> [The records]:

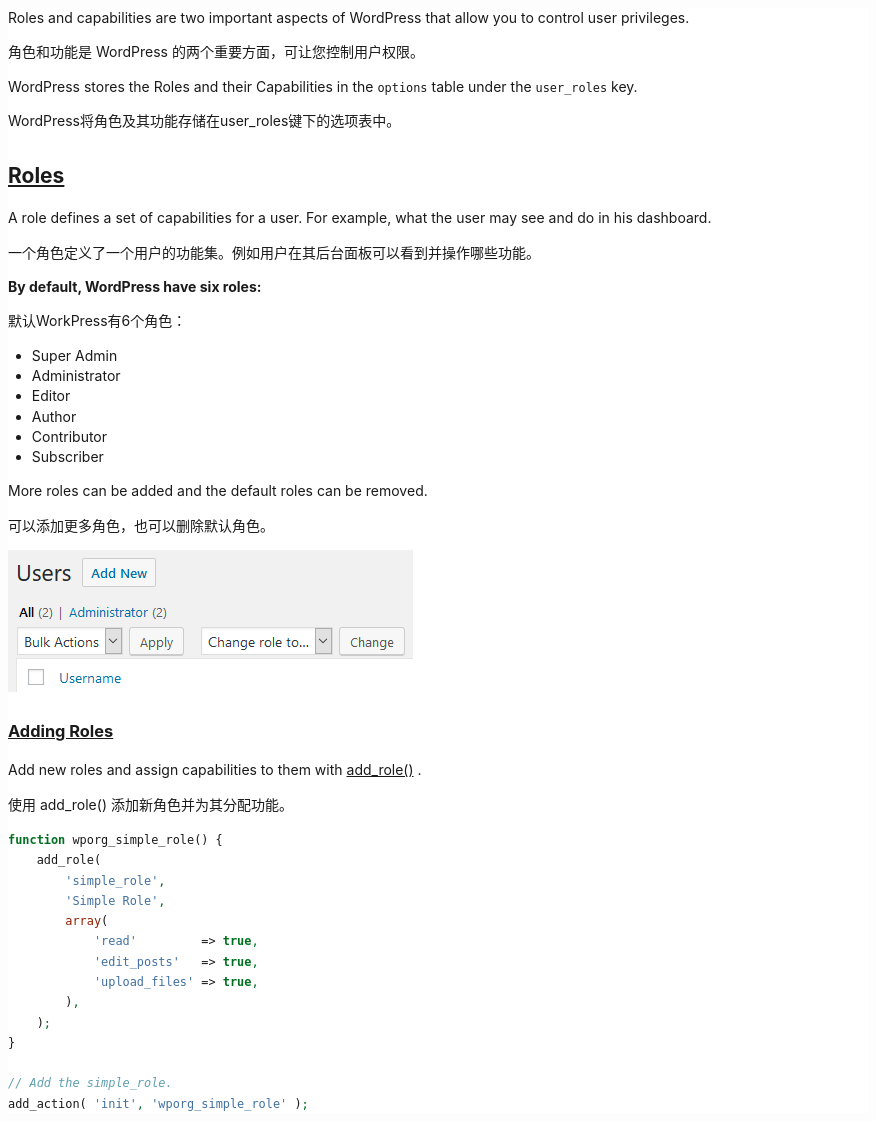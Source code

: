 Roles and capabilities are two important aspects of WordPress that allow you to control user privileges.

角色和功能是 WordPress 的两个重要方面，可让您控制用户权限。

WordPress stores the Roles and their Capabilities in the `options` table under the `user_roles` key.

WordPress将角色及其功能存储在user_roles键下的选项表中。



## [Roles](https://developer.wordpress.org/plugins/users/roles-and-capabilities/#roles)

A role defines a set of capabilities for a user. For example, what the user may see and do in his dashboard.

一个角色定义了一个用户的功能集。例如用户在其后台面板可以看到并操作哪些功能。

**By default, WordPress have six roles:**

默认WorkPress有6个角色：

- Super Admin
- Administrator
- Editor
- Author
- Contributor
- Subscriber

More roles can be added and the default roles can be removed.

可以添加更多角色，也可以删除默认角色。

![](./wp-roles.png)





### [Adding Roles](https://developer.wordpress.org/plugins/users/roles-and-capabilities/#adding-roles)

Add new roles and assign capabilities to them with [add_role()](https://developer.wordpress.org/reference/functions/add_role/) .

使用 add_role() 添加新角色并为其分配功能。

```php
function wporg_simple_role() {
	add_role(
		'simple_role',
		'Simple Role',
		array(
			'read'         => true,
			'edit_posts'   => true,
			'upload_files' => true,
		),
	);
}

// Add the simple_role.
add_action( 'init', 'wporg_simple_role' );
```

> [What you will do]: Return all of the entries exactly as written, but drop any pictures they hold.

> [Result for this task]:
Source code

: Roles and capabilities are two important aspects of WordPress that allow you to control user privileges.

角色和功能是 WordPress 的两个重要方面，可让您控制用户权限。

WordPress stores the Roles and their Capabilities in the `options` table under the `user_roles` key.

WordPress将角色及其功能存储在user_roles键下的选项表中。



## [Roles](https://developer.wordpress.org/plugins/users/roles-and-capabilities/#roles)

A role defines a set of capabilities for a user. For example, what the user may see and do in his dashboard.

一个角色定义了一个用户的功能集。例如用户在其后台面板可以看到并操作哪些功能。

**By default, WordPress have six roles:**

默认WorkPress有6个角色：

- Super Admin
- Administrator
- Editor
- Author
- Contributor
- Subscriber

More roles can be added and the default roles can be removed.

可以添加更多角色，也可以删除默认角色。

![](./wp-roles.png)





### [Adding Roles](https://developer.wordpress.org/plugins/users/roles-and-capabilities/#adding-roles)

Add new roles and assign capabilities to them with [add_role()](https://developer.wordpress.org/reference/functions/add_role/) .

使用 add_role() 添加新角色并为其分配功能。

```php
function wporg_simple_role() {
	add_role(
		'simple_role',
		'Simple Role',
		array(
			'read'         => true,
			'edit_posts'   => true,
			'upload_files' => true,
		),
	);
}

// Add the simple_role.
add_action( 'init', 'wporg_simple_role' );
```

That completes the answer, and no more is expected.